Digital cameras should have built-in tagging

So many people today are using tags to organize photos and to upload them to sites like flickr for people to search. Most types of tagging are easiest to do on a computer, but certain types of tagging would make sense to add to photos right in the camera, as the photos are taken.

For example, if you take a camera to an event, you will probably tag all the photos at the event with a tag for the event. A menu item to turn on such a tag would be handy. If you are always taking pictures of your family or close friends, you could have tags for them preprogrammed to make it easy to add right on the camera, or afterwards during picture review. (Of course the use of facial recognition and GPS and other information is even better.)

Tags from a limited vocabulary can also be set with limited vocabulary speech recognition, which cameras have the CPU and memory to do. Thus taking a picture of a group of friends, one could say their names right as you took the picture and have it tagged.
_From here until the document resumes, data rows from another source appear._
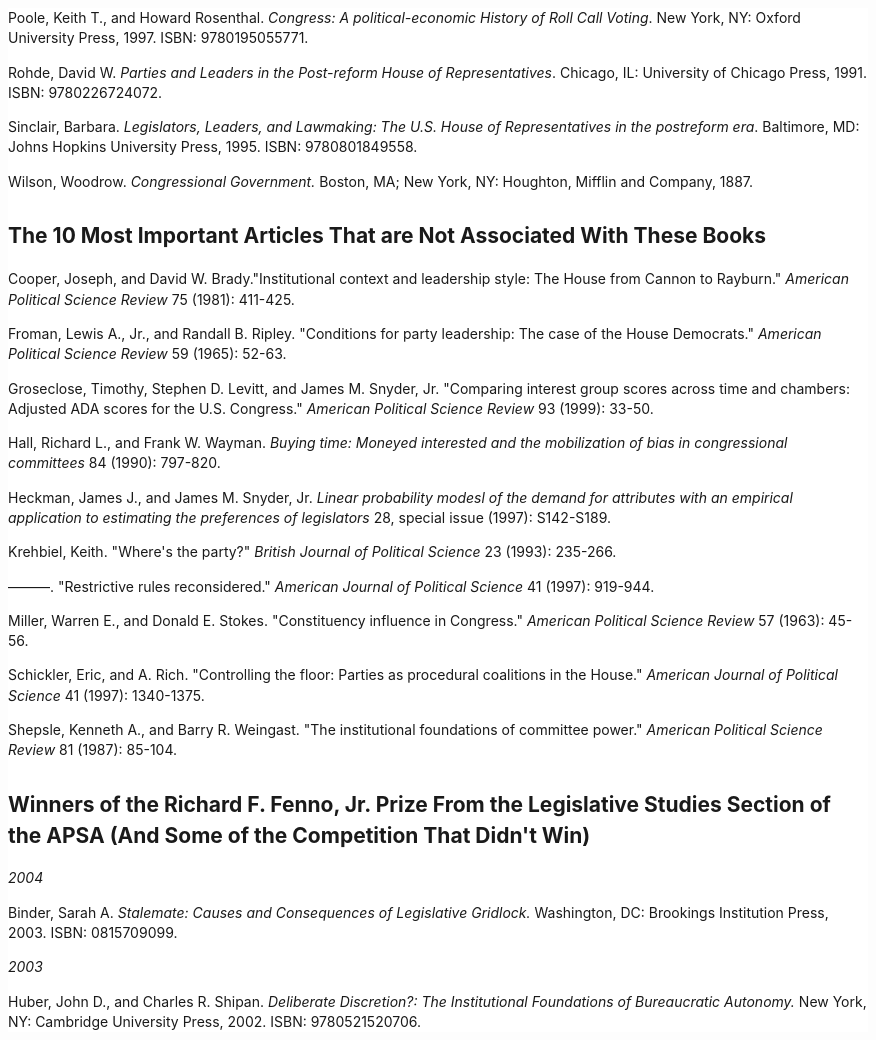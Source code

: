 Poole, Keith T., and Howard Rosenthal. *Congress: A political-economic History of Roll Call Voting*. New York, NY: Oxford University Press, 1997. ISBN: 9780195055771.

Rohde, David W. *Parties and Leaders in the Post-reform House of Representatives*. Chicago, IL: University of Chicago Press, 1991. ISBN: 9780226724072.

Sinclair, Barbara. *Legislators, Leaders, and Lawmaking: The U.S. House of Representatives in the postreform era*. Baltimore, MD: Johns Hopkins University Press, 1995. ISBN: 9780801849558.

Wilson, Woodrow. *Congressional Government.* Boston, MA; New York, NY: Houghton, Mifflin and Company, 1887.

## The 10 Most Important Articles That are Not Associated With These Books

Cooper, Joseph, and David W. Brady."Institutional context and leadership style: The House from Cannon to Rayburn." *American Political Science Review* 75 (1981): 411-425.

Froman, Lewis A., Jr., and Randall B. Ripley. "Conditions for party leadership: The case of the House Democrats." *American Political Science Review* 59 (1965): 52-63.

Groseclose, Timothy, Stephen D. Levitt, and James M. Snyder, Jr. "Comparing interest group scores across time and chambers: Adjusted ADA scores for the U.S. Congress." *American Political Science Review* 93 (1999): 33-50.

Hall, Richard L., and Frank W. Wayman. *Buying time: Moneyed interested and the mobilization of bias in congressional committees* 84 (1990): 797-820.

Heckman, James J., and James M. Snyder, Jr. *Linear probability modesl of the demand for attributes with an empirical application to estimating the preferences of legislators* 28, special issue (1997): S142-S189.

Krehbiel, Keith. "Where's the party?" *British Journal of Political Science* 23 (1993): 235-266.

———. "Restrictive rules reconsidered." *American Journal of Political Science* 41 (1997): 919-944.

Miller, Warren E., and Donald E. Stokes. "Constituency influence in Congress." *American Political Science Review* 57 (1963): 45-56.

Schickler, Eric, and A. Rich. "Controlling the floor: Parties as procedural coalitions in the House." *American Journal of Political Science* 41 (1997): 1340-1375.

Shepsle, Kenneth A., and Barry R. Weingast. "The institutional foundations of committee power." *American Political Science Review* 81 (1987): 85-104.

## Winners of the Richard F. Fenno, Jr. Prize From the Legislative Studies Section of the APSA (And Some of the Competition That Didn't Win)

*2004*

Binder, Sarah A. *Stalemate: Causes and Consequences of Legislative Gridlock.* Washington, DC: Brookings Institution Press, 2003. ISBN: 0815709099.

*2003*

Huber, John D., and Charles R. Shipan. *Deliberate Discretion?: The Institutional Foundations of Bureaucratic Autonomy.* New York, NY: Cambridge University Press, 2002. ISBN: 9780521520706.
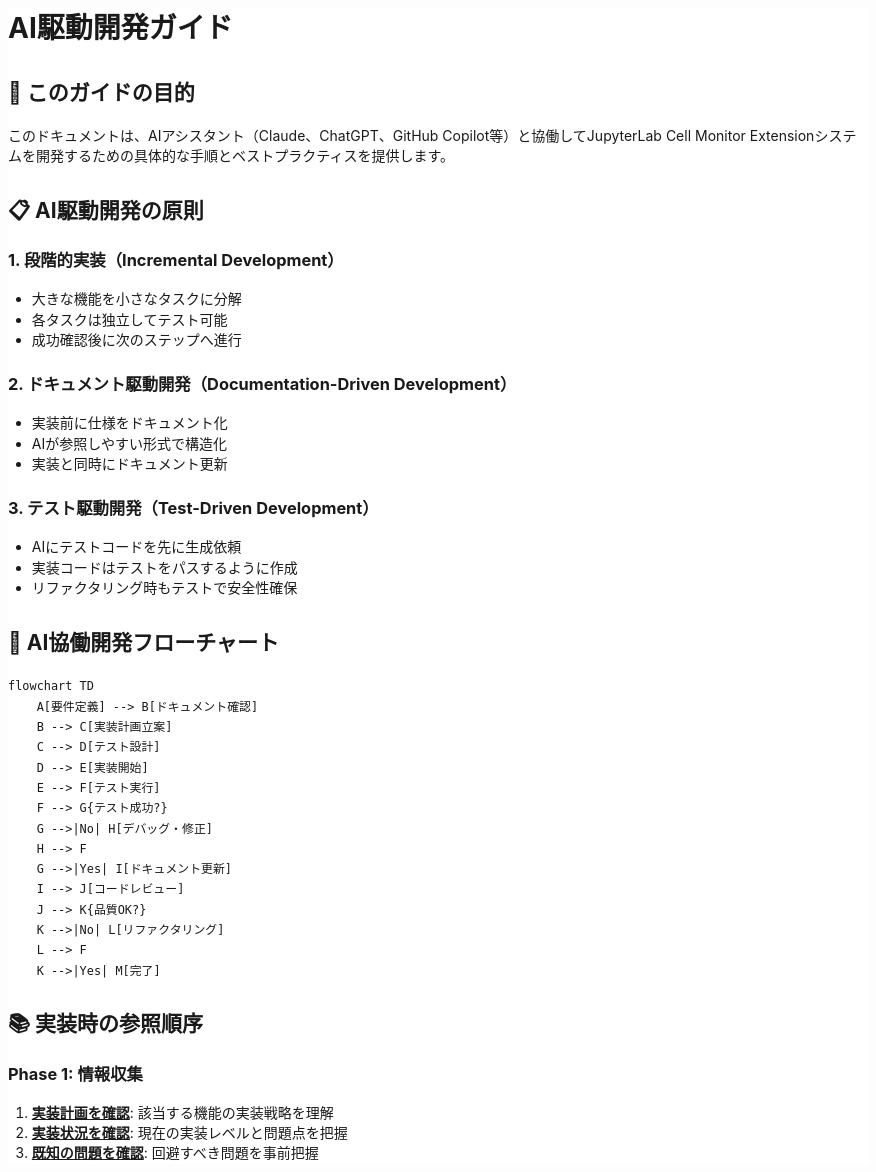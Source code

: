 # AI駆動開発ガイド

## 🤖 このガイドの目的

このドキュメントは、AIアシスタント（Claude、ChatGPT、GitHub Copilot等）と協働してJupyterLab Cell Monitor Extensionシステムを開発するための具体的な手順とベストプラクティスを提供します。

## 📋 AI駆動開発の原則

### 1. 段階的実装（Incremental Development）
- 大きな機能を小さなタスクに分解
- 各タスクは独立してテスト可能
- 成功確認後に次のステップへ進行

### 2. ドキュメント駆動開発（Documentation-Driven Development）
- 実装前に仕様をドキュメント化
- AIが参照しやすい形式で構造化
- 実装と同時にドキュメント更新

### 3. テスト駆動開発（Test-Driven Development）
- AIにテストコードを先に生成依頼
- 実装コードはテストをパスするように作成
- リファクタリング時もテストで安全性確保

## 🎯 AI協働開発フローチャート

```mermaid
flowchart TD
    A[要件定義] --> B[ドキュメント確認]
    B --> C[実装計画立案]
    C --> D[テスト設計]
    D --> E[実装開始]
    E --> F[テスト実行]
    F --> G{テスト成功?}
    G -->|No| H[デバッグ・修正]
    H --> F
    G -->|Yes| I[ドキュメント更新]
    I --> J[コードレビュー]
    J --> K{品質OK?}
    K -->|No| L[リファクタリング]
    L --> F
    K -->|Yes| M[完了]
```

## 📚 実装時の参照順序

### Phase 1: 情報収集
1. **[実装計画を確認](../implementation-plans/)**: 該当する機能の実装戦略を理解
2. **[実装状況を確認](../implementation-status/)**: 現在の実装レベルと問題点を把握
3. **[既知の問題を確認](../implementation-status/KNOWN_ISSUES.md)**: 回避すべき問題を事前把握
Of course, entering text on a camera is painful. You don't want to try to compose a tag with arrow buttons over a keyboard or the alphabet. Some tags would be defined when the camera is connected to the computer (or written to the flash card in a magic file from the computer.) You would get menus of those tags. For a new tag, one would just select something like "New tag 5" from the menu, and later have an interface to rename the tag to something meaningful.

As a cute interface, tag names could also be assigned with pictures. Print the tag name on paper clearly and take a picture of it in "new tag" mode. While one could imagine OCR here, since it doesn't matter if the OCR does it perfectly at first blush, you don't actually need it. Just display the cropped handwritten text box in the menus of tags. Convert them to text (via OCR or human typing) when you get to a computer. You can also say sound associations for such tags, or for generic tags.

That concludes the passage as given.